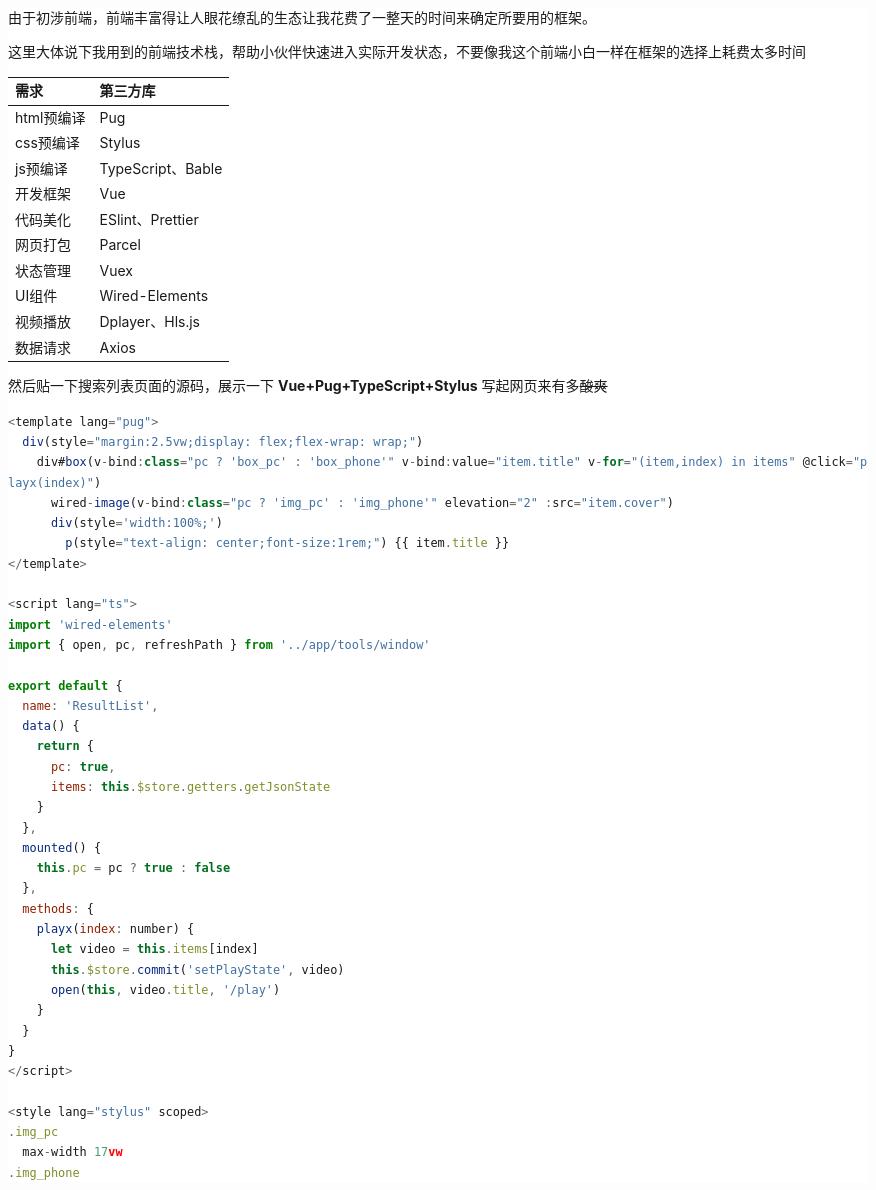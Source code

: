 由于初涉前端，前端丰富得让人眼花缭乱的生态让我花费了一整天的时间来确定所要用的框架。

这里大体说下我用到的前端技术栈，帮助小伙伴快速进入实际开发状态，不要像我这个前端小白一样在框架的选择上耗费太多时间

| 需求       | 第三方库          |
| :--------- | :---------------- |
| html预编译 | Pug               |
| css预编译  | Stylus            |
| js预编译   | TypeScript、Bable |
| 开发框架   | Vue               |
| 代码美化   | ESlint、Prettier  |
| 网页打包   | Parcel            |
| 状态管理   | Vuex              |
| UI组件     | Wired-Elements    |
| 视频播放   | Dplayer、Hls.js   |
| 数据请求   | Axios             |


然后贴一下搜索列表页面的源码，展示一下 **Vue+Pug+TypeScript+Stylus** 写起网页来有多~~酸爽~~

```javascript
<template lang="pug">
  div(style="margin:2.5vw;display: flex;flex-wrap: wrap;")
    div#box(v-bind:class="pc ? 'box_pc' : 'box_phone'" v-bind:value="item.title" v-for="(item,index) in items" @click="playx(index)")
      wired-image(v-bind:class="pc ? 'img_pc' : 'img_phone'" elevation="2" :src="item.cover")
      div(style='width:100%;')
        p(style="text-align: center;font-size:1rem;") {{ item.title }}
</template>

<script lang="ts">
import 'wired-elements'
import { open, pc, refreshPath } from '../app/tools/window'

export default {
  name: 'ResultList',
  data() {
    return {
      pc: true,
      items: this.$store.getters.getJsonState
    }
  },
  mounted() {
    this.pc = pc ? true : false
  },
  methods: {
    playx(index: number) {
      let video = this.items[index]
      this.$store.commit('setPlayState', video)
      open(this, video.title, '/play')
    }
  }
}
</script>

<style lang="stylus" scoped>
.img_pc
  max-width 17vw
.img_phone
```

◆ Exercise goal: Exactly as written, copy out the listing, but without any pictures.

◆ Task response:
Source code

: 由于初涉前端，前端丰富得让人眼花缭乱的生态让我花费了一整天的时间来确定所要用的框架。

这里大体说下我用到的前端技术栈，帮助小伙伴快速进入实际开发状态，不要像我这个前端小白一样在框架的选择上耗费太多时间

| 需求       | 第三方库          |
| :--------- | :---------------- |
| html预编译 | Pug               |
| css预编译  | Stylus            |
| js预编译   | TypeScript、Bable |
| 开发框架   | Vue               |
| 代码美化   | ESlint、Prettier  |
| 网页打包   | Parcel            |
| 状态管理   | Vuex              |
| UI组件     | Wired-Elements    |
| 视频播放   | Dplayer、Hls.js   |
| 数据请求   | Axios             |


然后贴一下搜索列表页面的源码，展示一下 **Vue+Pug+TypeScript+Stylus** 写起网页来有多~~酸爽~~

```javascript
<template lang="pug">
  div(style="margin:2.5vw;display: flex;flex-wrap: wrap;")
    div#box(v-bind:class="pc ? 'box_pc' : 'box_phone'" v-bind:value="item.title" v-for="(item,index) in items" @click="playx(index)")
      wired-image(v-bind:class="pc ? 'img_pc' : 'img_phone'" elevation="2" :src="item.cover")
      div(style='width:100%;')
        p(style="text-align: center;font-size:1rem;") {{ item.title }}
</template>

<script lang="ts">
import 'wired-elements'
import { open, pc, refreshPath } from '../app/tools/window'

export default {
  name: 'ResultList',
  data() {
    return {
      pc: true,
      items: this.$store.getters.getJsonState
    }
  },
  mounted() {
    this.pc = pc ? true : false
  },
  methods: {
    playx(index: number) {
      let video = this.items[index]
      this.$store.commit('setPlayState', video)
      open(this, video.title, '/play')
    }
  }
}
</script>

<style lang="stylus" scoped>
.img_pc
  max-width 17vw
.img_phone
```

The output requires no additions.